Many apologies for the delay in posts…I attempted to put some pictures up from my phone app at the start of the week but it seems to be incurably broken and refuses to let me update anything.
…and I was doing SO well!!!
So…it was Friday 27th July, I’d finished work for a week, and I was driving down to Portsmouth with my little sister at my side. We were on our way to Brittany!
We’d booked a few nights at a couple of campsites and we had a loose plan for the next few days…
In the end, our plans went completely awry (a growing trend in my trips out in Red!) but it didn’t matter because we got to spend time with people we love and we had an awful lot of fun at the same time!
We arrived at Portsmouth with plenty of time and so we had to sit waiting in queues for about two hours. We did a lot of people watching, danced around the van to some rather banging tunes (I have no idea what station we had found on the radio, but it was EPIC), sorted out our documents and I got to smoke a few calming cigarettes. It also gave me time to apply my headlight deflectors (you can’t have them on whilst driving in Britain, and you can’t drive in France without them – no matter what time of day. Subsequently, the ferry queues are an ideal place to fix these on), which caused me no end of confusion. You get a little key to figure out how to apply them to your particular headlights, but I didn’t find it very easy to use and I was really worried that I was cutting too much off.
As we sat there we realised we were missing the London 2012 opening ceremony, which I saw as a minor achievement. Steph disagreed. But before long we were boarding the ferry where we could watch (or not watch, as I elected to do) millions of flags wandering around the flatscreen TVs in the lounges, whilst listening to the commentary.

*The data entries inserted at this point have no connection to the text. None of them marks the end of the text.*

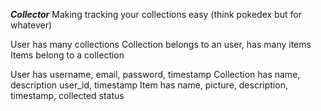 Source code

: *****Collector*****
Making tracking your collections easy (think pokedex but for whatever)


User has many collections
Collection belongs to an user, has many items
Items belong to a collection



User has username, email, password, timestamp
Collection has name, description user_id, timestamp
Item has name, picture, description, timestamp, collected status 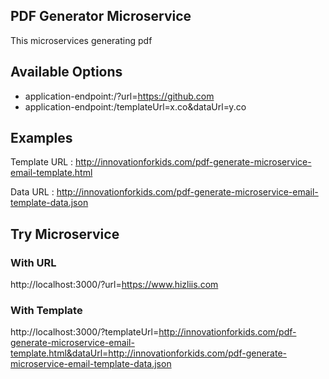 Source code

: ## PDF Generator Microservice

This microservices generating pdf
## Available Options
    
- application-endpoint:/?url=https://github.com
- application-endpoint:/templateUrl=x.co&dataUrl=y.co


## Examples

Template URL : http://innovationforkids.com/pdf-generate-microservice-email-template.html 

Data URL : http://innovationforkids.com/pdf-generate-microservice-email-template-data.json

## Try Microservice

### With URL

http://localhost:3000/?url=https://www.hizliis.com

### With Template
http://localhost:3000/?templateUrl=http://innovationforkids.com/pdf-generate-microservice-email-template.html&dataUrl=http://innovationforkids.com/pdf-generate-microservice-email-template-data.json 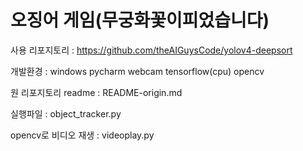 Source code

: # 오징어 게임(무궁화꽃이피었습니다)

사용 리포지토리 : https://github.com/theAIGuysCode/yolov4-deepsort

개발환경 : windows pycharm webcam tensorflow(cpu) opencv

원 리포지토리 readme : README-origin.md

실행파일 : object_tracker.py

opencv로 비디오 재생 : videoplay.py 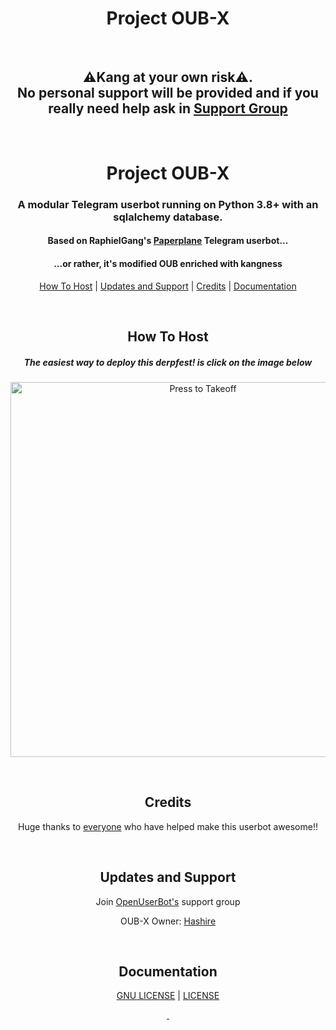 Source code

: 
<h1 align="center"> Project OUB-X</h1><p align="center">&nbsp;</p>
<h2 align="center"> ⚠️Kang at your own risk⚠️.</br> No personal support will be provided and if you really need help ask in <a href="#updates-and-support">Support Group</a></h2>
<p align="center">&nbsp;</p>
<h1 align="center">Project OUB-X</h1>

<h3 align="center">A modular Telegram userbot running on Python 3.8+ with an sqlalchemy database.</h3>
<h4 align="center">Based on RaphielGang's <a href="https://github.com/RaphielGang/Telegram-UserBot">Paperplane</a> Telegram userbot...</h4>
<h4 align="center">...or rather, it's modified OUB enriched with kangness</h4>
<p align="center"><a href="#how-to-host">How To Host</a> | <a href="#updates-and-support">Updates and Support</a> | <a href="#credits">Credits</a> | <a href="#Documentation">Documentation</a></p>
<p align="center">&nbsp;</p>
<h2 align="center">How To Host</h2>
<h5 align="center">The easiest way to deploy this derpfest! is click on the image below</h5>
<p align="center"><a href="https://heroku.com/deploy?template=https://github.com/code-rgb/OUB-X/tree/sql-extended"><img src="https://telegra.ph/file/843716e2e694b3505cf9e.jpg" alt="Press to Takeoff" height="600" width="600"></a></p>
<p align="center">&nbsp;</p>
<h2 align="center">Credits</h2>
<p align="center">Huge thanks to <a href="https://github.com/code-rgb/OUB-X/graphs/contributors">everyone</a> who have helped make this userbot awesome!!</p>
<p align="center">&nbsp;</p>
<h2 align="center">Updates and Support</h2>
<p align="center">Join <a href="https://t.me/OUBspam">OpenUserBot's</a> support group</p>
<p align="center">OUB-X Owner: <a href="https://t.me/deleteduser420">Hashire</a></p>
<p align="center">&nbsp;</p>
<h2 align="center">Documentation</h2>
<p align="center"><a href="https://www.gnu.org/licenses/gpl-3.0.txt">GNU LICENSE</a> | <a href="https://github.com/code-rgb/OUB-X/blob/sql-extended/LICENSE">LICENSE</p>
<p align="center">&nbsp;</p>


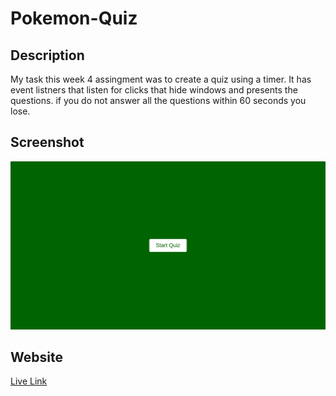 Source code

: # Pokemon-Quiz

## Description

My task this week 4 assingment was to create a quiz using a timer. It has event listners that listen for clicks that hide windows and presents the questions. if you do not answer all the questions within 60 seconds you lose.

## Screenshot

![computer](assets/pvon11.github.io.png)

## Website

[Live Link](https://pvon11.github.io/Pokemon-Quiz/)
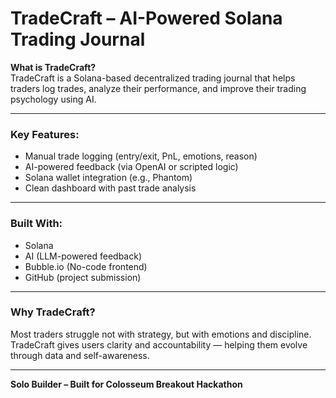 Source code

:# TradeCraft – AI-Powered Solana Trading Journal

**What is TradeCraft?**  
TradeCraft is a Solana-based decentralized trading journal that helps traders log trades, analyze their performance, and improve their trading psychology using AI.

---

### Key Features:
- Manual trade logging (entry/exit, PnL, emotions, reason)
- AI-powered feedback (via OpenAI or scripted logic)
- Solana wallet integration (e.g., Phantom)
- Clean dashboard with past trade analysis

---

### Built With:
- Solana
- AI (LLM-powered feedback)
- Bubble.io (No-code frontend)
- GitHub (project submission)

---

### Why TradeCraft?
Most traders struggle not with strategy, but with emotions and discipline. TradeCraft gives users clarity and accountability — helping them evolve through data and self-awareness.

---

**Solo Builder – Built for Colosseum Breakout Hackathon**
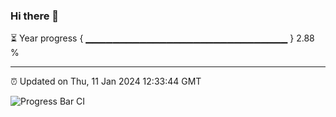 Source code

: ### Hi there 👋

⏳ Year progress { ▁▁▁▁▁▁▁▁▁▁▁▁▁▁▁▁▁▁▁▁▁▁▁▁▁▁▁▁▁▁ } 2.88 %

---

⏰ Updated on Thu, 11 Jan 2024 12:33:44 GMT

![Progress Bar CI](https://github.com/ZhaoGui/ZhaoGui/workflows/Progress%20Bar%20CI/badge.svg)
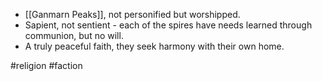 * [[Ganmarn Peaks]], not personified but worshipped.
* Sapient, not sentient - each of the spires have needs learned through communion, but no will.
* A truly peaceful faith, they seek harmony with their own home.

#religion #faction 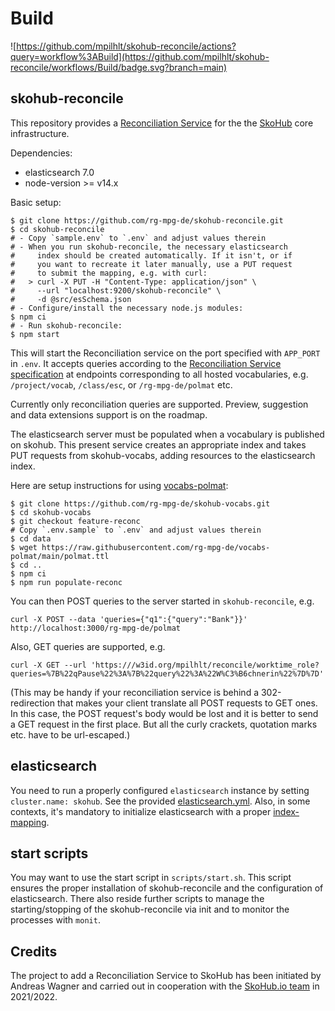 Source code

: # Build

![https://github.com/mpilhlt/skohub-reconcile/actions?query=workflow%3ABuild](https://github.com/mpilhlt/skohub-reconcile/workflows/Build/badge.svg?branch=main)

## skohub-reconcile

This repository provides a [Reconciliation Service](https://reconciliation-api.github.io/specs/latest/)
for the the [SkoHub](http://skohub.io) core infrastructure.

Dependencies:

- elasticsearch 7.0
- node-version >= v14.x

Basic setup:

    $ git clone https://github.com/rg-mpg-de/skohub-reconcile.git
    $ cd skohub-reconcile
    # - Copy `sample.env` to `.env` and adjust values therein
    # - When you run skohub-reconcile, the necessary elasticsearch
    #     index should be created automatically. If it isn't, or if
    #     you want to recreate it later manually, use a PUT request
    #     to submit the mapping, e.g. with curl:
    #   > curl -X PUT -H "Content-Type: application/json" \
    #     --url "localhost:9200/skohub-reconcile" \
    #     -d @src/esSchema.json
    # - Configure/install the necessary node.js modules:
    $ npm ci
    # - Run skohub-reconcile:
    $ npm start

This will start the Reconciliation service on the port specified with `APP_PORT` in `.env`. It accepts
queries according to the [Reconciliation Service specification](https://reconciliation-api.github.io/specs/latest/)
at endpoints corresponding to all hosted vocabularies, e.g. `/project/vocab`, `/class/esc`, or `/rg-mpg-de/polmat` etc.

Currently only reconciliation queries are supported. Preview, suggestion and data extensions support is on the roadmap.

The elasticsearch server must be populated when a vocabulary is published on skohub. This present service creates an
appropriate index and takes PUT requests from skohub-vocabs, adding resources to the elasticsearch index.

Here are setup instructions for using [vocabs-polmat](https://github.com/rg-mpg-de/vocabs-polmat):

    $ git clone https://github.com/rg-mpg-de/skohub-vocabs.git
    $ cd skohub-vocabs
    $ git checkout feature-reconc
    # Copy `.env.sample` to `.env` and adjust values therein
    $ cd data
    $ wget https://raw.githubusercontent.com/rg-mpg-de/vocabs-polmat/main/polmat.ttl
    $ cd ..
    $ npm ci
    $ npm run populate-reconc

You can then POST queries to the server started in `skohub-reconcile`, e.g.

    curl -X POST --data 'queries={"q1":{"query":"Bank"}}' http://localhost:3000/rg-mpg-de/polmat

Also, GET queries are supported, e.g.

    curl -X GET --url 'https:///w3id.org/mpilhlt/reconcile/worktime_role?queries=%7B%22qPause%22%3A%7B%22query%22%3A%22W%C3%B6chnerin%22%7D%7D'

(This may be handy if your reconciliation service is behind a 302-redirection
that makes your client translate all POST requests to GET ones. In this case,
the POST request's body would be lost and it is better to send a GET request
in the first place. But all the curly crackets, quotation marks etc. have to
be url-escaped.)

## elasticsearch
You need to run a properly configured `elasticsearch` instance by
setting `cluster.name: skohub`. See the provided [elasticsearch.yml](scripts/etc/elasticsearch/elasticsearch.yml).
Also, in some contexts, it's mandatory to initialize elasticsearch with a proper
[index-mapping](scripts/elasticsearch-mappings.json).

## start scripts
You may want to use the start script in `scripts/start.sh`. This script ensures the proper
installation of skohub-reconcile and the configuration of elasticsearch. There also reside
further scripts to manage the starting/stopping of the skohub-reconcile via init and to
monitor the processes with `monit`.

## Credits
The project to add a Reconciliation Service to SkoHub has been initiated by Andreas Wagner and
carried out in cooperation with the [SkoHub.io team](https://github.com/skohub-io) in 2021/2022.
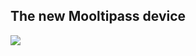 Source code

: ## [](#header-2)The new Mooltipass device
![](https://github.com/mooltipass/minible/blob/gh-pages/images/minible_highlevel.png?raw=true)
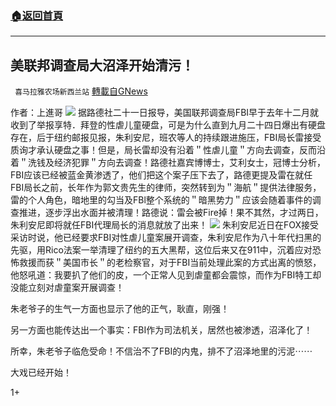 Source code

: ###  [:house:返回首頁](https://github.com/ourhimalayas/txt)
---

## 美联邦调查局大沼泽开始清污！
` 喜马拉雅农场新西兰站` [轉載自GNews](https://gnews.org/zh-hans/532687/)

作者：上進哥
![]()![](https://gnews-media-offload.s3.amazonaws.com/wp-content/uploads/2020/11/06095741/%E4%B8%8A%E8%BF%9B%E4%B8%AA1.png)
据路德社二十一日报导，美国联邦调查局FBI早于去年十二月就收到了举报享特．拜登的性虐儿童硬盘，可是为什么直到九月二十四日爆出有硬盘存在，后于纽约邮报见报，朱利安尼，班农等人的持续跟进施压，FBI局长雷接受质询才承认硬盘之事！但是，局长雷却没有沿着＂性虐儿童＂方向去调查，反而沿着＂洗钱及经济犯罪＂方向去调查！路德社嘉宾博博士，艾利女士，冠博士分析，FBI应该已经被蓝金黄渗透了，他们把这个案子压下去了，路德更提及雷在就任FBI局长之前，长年作为郭文贵先生的律师，突然转到为＂海航＂提供法律服务，雷的个人角色，暗地里的勾当及FBl整个系统的＂暗黑势力＂应该会随着事件的调查推进，逐步浮出水面并被清理！路德说：雷会被Fire掉！果不其然，才过两日，朱利安尼即将就任FBI代理局长的消息就放了出来！
![]()![](https://gnews-media-offload.s3.amazonaws.com/wp-content/uploads/2020/11/06095812/%E4%B8%8A%E8%BF%9B%E4%B8%AA2.png)
朱利安尼近日在FOX接受采访时说，他已经要求FBI对性虐儿童案展开调查，朱利安尼作为八十年代扫黑的先驱，用Rico法案一举清理了纽约的五大黑帮，这位后来又在911中，沉着应对恐怖救援而获＂美国市长＂的老检察官，对于FBI当前处理此案的方式出离的愤怒，他怒吼道：我要扒了他们的皮，一个正常人见到虐童都会震惊，而作为FBI特工却没能立刻对虐童案开展调查！

朱老爷子的生气一方面也显示了他的正气，耿直，刚强！

另一方面也能传达出一个事实：FBI作为司法机关，居然也被渗透，沼泽化了！

所幸，朱老爷子临危受命！不信治不了FBI的内鬼，排不了沼泽地里的污泥⋯⋯

大戏已经开始！

1+
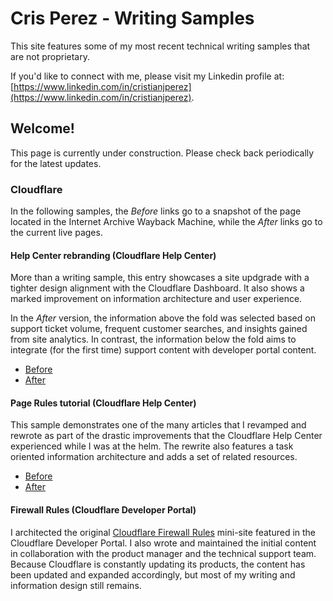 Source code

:# Cris Perez - Writing Samples
This site features some of my most recent technical writing samples that are not proprietary. 

If you'd like to connect with me, please visit my Linkedin profile at: [https://www.linkedin.com/in/cristianjperez](https://www.linkedin.com/in/cristianjperez).

## Welcome!
This page is currently under construction. Please check back periodically for the latest updates.

### Cloudflare
In the following samples, the *Before* links go to a snapshot of the page located in the Internet Archive Wayback Machine, while the *After* links go to the current live pages.
#### Help Center rebranding (Cloudflare Help Center)
More than a writing sample, this entry showcases a site updgrade with a tighter design alignment with the Cloudflare Dashboard. It also shows a marked improvement on information architecture and user experience. 

In the *After* version, the information above the fold was selected based on support ticket volume, frequent customer searches, and insights gained from site analytics. In contrast, the information below the fold aims to integrate (for the first time) support content with developer portal content.

* [Before](https://web.archive.org/web/20170814225943/https://support.cloudflare.com/hc/en-us)
* [After](https://support.cloudflare.com/hc/en-us)

#### Page Rules tutorial (Cloudflare Help Center)
This sample demonstrates one of the many articles that I revamped and rewrote as part of the drastic improvements that the Cloudflare Help Center experienced while I was at the helm. The rewrite also features a task oriented information architecture and adds a set of related resources.

* [Before](https://web.archive.org/web/20170814233201/https://support.cloudflare.com/hc/en-us/articles/200168306-Is-there-a-tutorial-for-Page-Rules-)
* [After](https://support.cloudflare.com/hc/en-us/articles/218411427-Understanding-and-Configuring-Cloudflare-Page-Rules-Page-Rules-Tutorial-)

#### Firewall Rules (Cloudflare Developer Portal)
I architected the original [Cloudflare Firewall Rules](https://developers.cloudflare.com/firewall/) mini-site featured in the Cloudflare Developer Portal. I also wrote and maintained the initial content in collaboration with the product manager and the technical support team. Because Cloudflare is constantly updating its products, the content has been updated and expanded accordingly, but most of my writing and information design still remains.
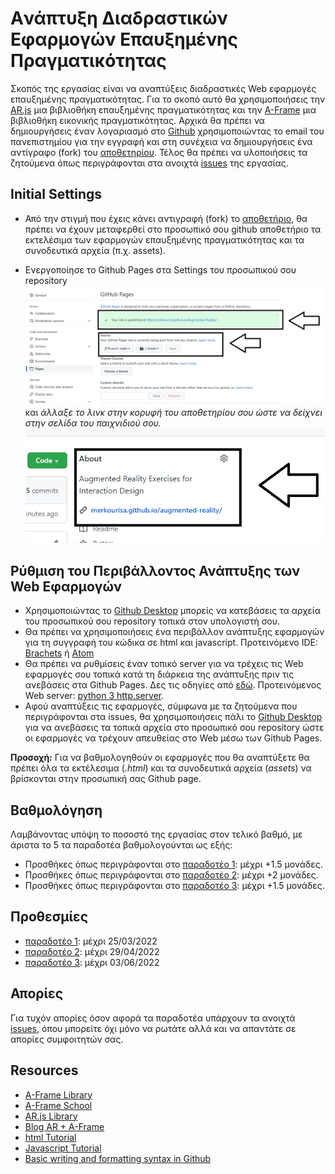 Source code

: # Aνάπτυξη Διαδραστικών Εφαρμογών Επαυξημένης Πραγματικότητας

Σκοπός της εργασίας είναι να αναπτύξεις διαδραστικές Web εφαρμογές επαυξημένης πραγματικότητας. Για το σκοπό αυτό θα χρησιμοποιήσεις την [AR.js](https://github.com/AR-js-org/AR.js) μια βιβλιοθήκη επαυξημένης πραγματικότητας και την [Α-Frame](https://github.com/aframevr/aframe) μια βιβλιοθήκη εικονικής πραγματικότητας. 
Αρχικά θα πρέπει να δημιουργήσεις έναν λογαριασμό στο [Github](https://github.com/) χρησιμοποιώντας το email του πανεπιστημίου για την εγγραφή και στη συνέχεια να δημιουργήσεις ένα αντίγραφο (fork) του [αποθετηρίου](https://github.com/merkourisa/Augmented-Reality). Τέλος θα πρέπει να υλοποιήσεις τα ζητούμενα όπως περιγράφονται στα ανοιχτά [issues](https://github.com/merkourisa/Augmented-Reality/issues) της εργασίας.

## Initial Settings
- Από την στιγμή που έχεις κάνει αντιγραφή (fork) το [αποθετήριο](https://github.com/merkourisa/Augmented-Reality), θα πρέπει να έχουν μεταφερθεί στο προσωπικό σου github αποθετήριο τα εκτελέσιμα των εφαρμογών επαυξημένης πραγματικότητας και τα συνοδευτικά αρχεία (π.χ. assets).

- Ενεργοποίησε το Github Pages στα Settings του προσωπικού σου repository ![ScreenShot](1.png) και *άλλαξε το λινκ στην κορυφή του αποθετηρίου σου ώστε να δείχνει στην σελίδα του παιχνιδιού σου.*
![ScreenShot](2.png)


## Ρύθμιση του Περιβάλλοντος Ανάπτυξης των Web Εφαρμογών
- Χρησιμοποιώντας το [Github Desktop](https://desktop.github.com/) μπορείς να κατεβάσεις τα αρχεία του προσωπικού σου repository τοπικά στον υπολογιστή σου. 
- Θα πρέπει να χρησιμοποιήσεις ένα περιβάλλον ανάπτυξης εφαρμογών για τη συγγραφή του κώδικα σε html και javascript. Προτεινόμενο ΙDE: [Brachets](https://brackets.io/) ή [Αtom](https://atom.io/)
- Θα πρέπει να ρυθμίσεις έναν τοπικό server για να τρέχεις τις Web εφαρμογές σου τοπικά κατά τη διάρκεια της ανάπτυξης πριν τις ανεβάσεις στα Github Pages. Δες τις οδηγίες από [εδώ](https://aframe.io/aframe-school/#/2/5). Προτεινόμενος Web server: [python 3 http.server](https://developer.mozilla.org/en-US/docs/Learn/Common_questions/set_up_a_local_testing_server).
- Αφού αναπτύξεις τις εφαρμογές, σύμφωνα με τα ζητούμενα που περιγράφονται στα issues, θα χρησιμοποιήσεις πάλι το [Github Desktop](https://desktop.github.com/) για να ανεβάσεις τα τοπικά αρχεία στο προσωπικό σου repοsitory ώστε οι εφαρμογές να τρέχουν απευθείας στο Web μέσω των Github Pages.

**Προσοχή:** Για να βαθμολογηθούν οι εφαρμογές που θα αναπτύξετε θα πρέπει όλα τα εκτέλεσιμα (_.html_) και τα συνοδευτικά αρχεία (_assets_) να βρίσκονται στην προσωπική σας Github page.


## Βαθμολόγηση
Λαμβάνοντας υπόψη το ποσοστό της εργασίας στον τελικό βαθμό, με άριστα το 5 τα παραδοτέα βαθμολογούνται ως εξής:
- Προσθήκες όπως περιγράφονται στο [παραδοτέο 1](https://github.com/merkourisa/Augmented-Reality/issues/1): μέχρι +1.5 μονάδες. 
- Προσθήκες όπως περιγράφονται στο [παραδοτέο 2](https://github.com/merkourisa/Augmented-Reality/issues/2): μέχρι +2 μονάδες.
- Προσθήκες όπως περιγράφονται στο [παραδοτέο 3](https://github.com/merkourisa/Augmented-Realityr/issues/3): μέχρι +1.5 μονάδες.


## Προθεσμίες
- [παραδοτέο 1](https://github.com/merkourisa/Augmented-Reality/issues/1): μέχρι 25/03/2022 
- [παραδοτέο 2](https://github.com/merkourisa/Augmented-Reality/issues/2): μέχρι 29/04/2022
- [παραδοτέο 3](https://github.com/merkourisa/Augmented-Reality/issues/3): μέχρι 03/06/2022

## Απορίες

Για τυχόν απορίες όσον αφορά τα παραδοτέα υπάρχουν τα ανοιχτά [issues](https://github.com/merkourisa/Augmented-Reality/issues), όπου μπορείτε όχι μόνο να ρωτάτε αλλά και να απαντάτε σε απορίες συμφοιτητών σας. 

## Resources

- [A-Frame Library](https://github.com/aframevr/aframe)
- [Α-Frame School](https://aframe.io/aframe-school/#/)
- [AR.js Library](https://github.com/AR-js-org/AR.js)
- [Blog AR + A-Frame](https://aframe.io/blog/arjs/#customize-your-marker)
- [html Tutorial](https://www.w3schools.com/html/default.asp)
- [Javascript Tutorial](https://www.w3schools.com/js/)
- [Basic writing and formatting syntax in Github](https://docs.github.com/en/get-started/writing-on-github/getting-started-with-writing-and-formatting-on-github/basic-writing-and-formatting-syntax)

In French.
Getting onboard and in-lane was far easier than I was expecting, and the staff were really helpful. Lucky really, seeing as I left one of the interior lights on. They called us over the PA system and took us back down to the garage to turn it off.
The ferry (The Mont St. Michel) was awesome! We checked out our little cabin (including en suite with a shower!), and tried to figure out how the beds worked and where the ladder was hiding (behind the door), then we went to stand on deck and wave goodbye to England.
Unfortunately, we found the snack bar (and some rather tasty pizza) before we found the restaurant so we managed to do ourselves out of some really nice food. Then it was time to explore the amenities.
The shop was fabulous and really well stocked with loads of reasonably priced alcohol (my main interest) and lots and lots of perfume that didn’t seem to be any cheaper than back home. I was utterly spoilt for choice and ended up not buying anything, thinking that I’d buy lots of delicious wine once I actually got to France itself…shopping mistake #1.
Before long we decided to retire back to our little cabin to try and get a few hours sleep. I expected to be really seasick and unable to sleep, but the beds were amazingly comfy and I found it incredibly hard to get up the next morning. I did a brilliant job of ignoring Steph as she showered and dressed and shook me, but when the PA announced that we should be leaving our cabin I decided to get up and have the world’s quickest shower.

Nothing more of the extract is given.